Por: Fernando Molica

Belchior e as rugas na estrela petista

O cantor e compositor Belchior | Foto: Divulgação

Preocupado com o envelhecimento de seus quadros, o PT bem que poderia ouvir canções de Belchior (1946-2017) que tratam da passagem do tempo e que ajudam a explicar as rugas na outrora juvenil estrelinha.

Fundado em 1980, na saideira da ditadura, o PT representou uma importante virada na política brasileira, renovou a esquerda, levou para o alto do palanque personagens até então acostumados a montar a estrutura dos convescotes partidários.
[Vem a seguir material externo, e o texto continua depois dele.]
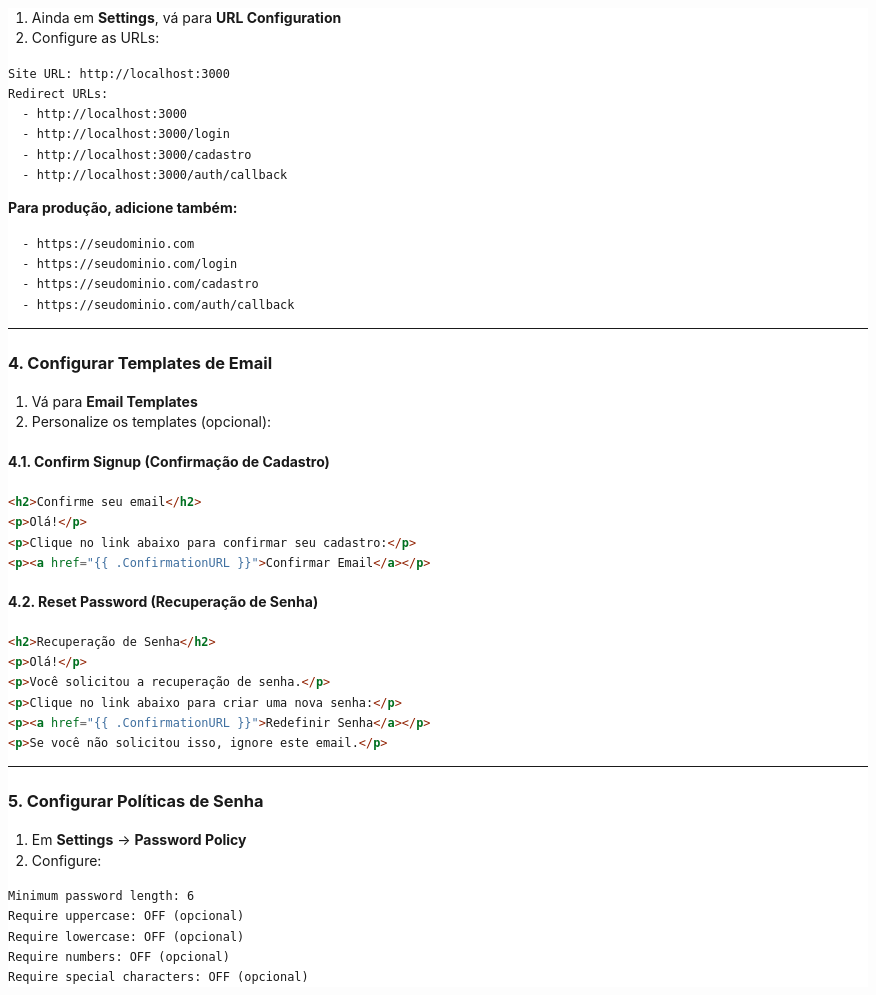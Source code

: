 1. Ainda em **Settings**, vá para **URL Configuration**
2. Configure as URLs:

```
Site URL: http://localhost:3000
Redirect URLs: 
  - http://localhost:3000
  - http://localhost:3000/login
  - http://localhost:3000/cadastro
  - http://localhost:3000/auth/callback
```

**Para produção, adicione também:**
```
  - https://seudominio.com
  - https://seudominio.com/login
  - https://seudominio.com/cadastro
  - https://seudominio.com/auth/callback
```

---

### **4. Configurar Templates de Email**

1. Vá para **Email Templates**
2. Personalize os templates (opcional):

#### **4.1. Confirm Signup (Confirmação de Cadastro)**
```html
<h2>Confirme seu email</h2>
<p>Olá!</p>
<p>Clique no link abaixo para confirmar seu cadastro:</p>
<p><a href="{{ .ConfirmationURL }}">Confirmar Email</a></p>
```

#### **4.2. Reset Password (Recuperação de Senha)**
```html
<h2>Recuperação de Senha</h2>
<p>Olá!</p>
<p>Você solicitou a recuperação de senha.</p>
<p>Clique no link abaixo para criar uma nova senha:</p>
<p><a href="{{ .ConfirmationURL }}">Redefinir Senha</a></p>
<p>Se você não solicitou isso, ignore este email.</p>
```

---

### **5. Configurar Políticas de Senha**

1. Em **Settings** → **Password Policy**
2. Configure:

```
Minimum password length: 6
Require uppercase: OFF (opcional)
Require lowercase: OFF (opcional)
Require numbers: OFF (opcional)
Require special characters: OFF (opcional)
```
Mas, como cantou o genial bardo cearense, o que há algum tempo era novo, jovem, hoje é antigo.

O PT até que envelheceu bem quando comparado com o quase finado PSDB, com legendas que já nasceram idosas, como o PDT e o PSB, e com o Psol, que reluta em deixar a adolescência. Mas, aos 44 anos, já não consegue esconder a barriga saliente, a calvície e as dores na coluna causadas por tantas reboladas pra lá e pra cá e pelo esforço de carregar aliados bem pesados.

O desgaste do partido tem origem na trajetória que o conduziu à vitória em cinco eleições presidenciais.  Depois de três derrotas os petistas optaram pelo pragmatismo: com palavras menos líricas, concluíram que viver era melhor que sonhar e trataram de jogar o jogo da política.

Lula aparou a barba e o discurso, abrir as portas para setores mais tradicionais. Num dia simbólico, ele e José Alencar, seu futuro vice, ficaram contaram histórias na sala enquanto, num quarto ao lado, José Dirceu e Valdemar Costa Neto tratavam de negócios.

A aliança com muitos dos "trezentos picaretas" — para recuperar definição do próprio Lula — foi essencial para que o PT chegasse ao poder; as concessões para obtenção de maioria no Congresso foram bem-sucedidas, mas representaram o rompimento com o discurso moralista que levou o partido a ser chamado por Leonel Brizola de  "UDN de macacão e tamancos", referência à agremiação que se dizia capaz de acabar com a corrupção.

O PT seguiu uma espécie de maldição da política brasileira e foi se emedebizando — para citar Chico Buarque, de tanto brincar de princesa, acostumou-se à fantasia. O Mensalão e o Petrolão vieram no vácuo. 

As pedaladas processuais de Sérgio Moro e os absurdos cometidos por Jair Bolsonaro deram ao PT uma nova chance, conquistada com muito esforço. Como o velho cowboy que volta à cidadezinha do Velho Oeste para tentar botar ordem na casa, Lula conserva características dos tempos áureos, mas nem ele nem o mundo são os mesmos.

Seu governo tem o mérito de ter reconduzido o país à normalidade institucional, os dados do último PIB mostram uma consistência na condução econômica — isso não é pouco, mas não chega a ser suficiente para despertar paixões em tantos peitos juvenis.

O PT que lá atrás acenou com a mudança, que indicou a possibilidade de rompimento com a chatice da utopia possível verbalizada por Fernando Henrique Cardoso, hoje se vê obrigado a medir passos e palavras. O viés conservador adotado por muita gente, a ascensão da extrema direita e o protagonismo de um Congresso endinheirado arrefeceram sonhos e ousadia dos que haviam encarnado o novo.

Hoje sequer dá pra se falar em bandeiras como descriminalização das drogas e do aborto, o culto à prosperidade individual atropelou projetos coletivos, o agronegócio ocupou o campo simbólico do MST. Como no caso dos diques furados de Porto Alegre, o PT tenta apenas evitar um naufrágio completo de pautas progressistas e procura se reposicionar no mercado de compra e venda de votos no Congresso. É muito pouco, não dá pra construir qualquer utopia em sociedade com o Centrão.

É duro tentar convencer jovens a embarcarem num sonho que se apresenta limitado, que apenas procura evitar derrotas. A velha roupa colorida acabou desbotada, e é bom que petistas coloquem as barbas brancas de molho; o passado não serve mais, um novo sempre vem.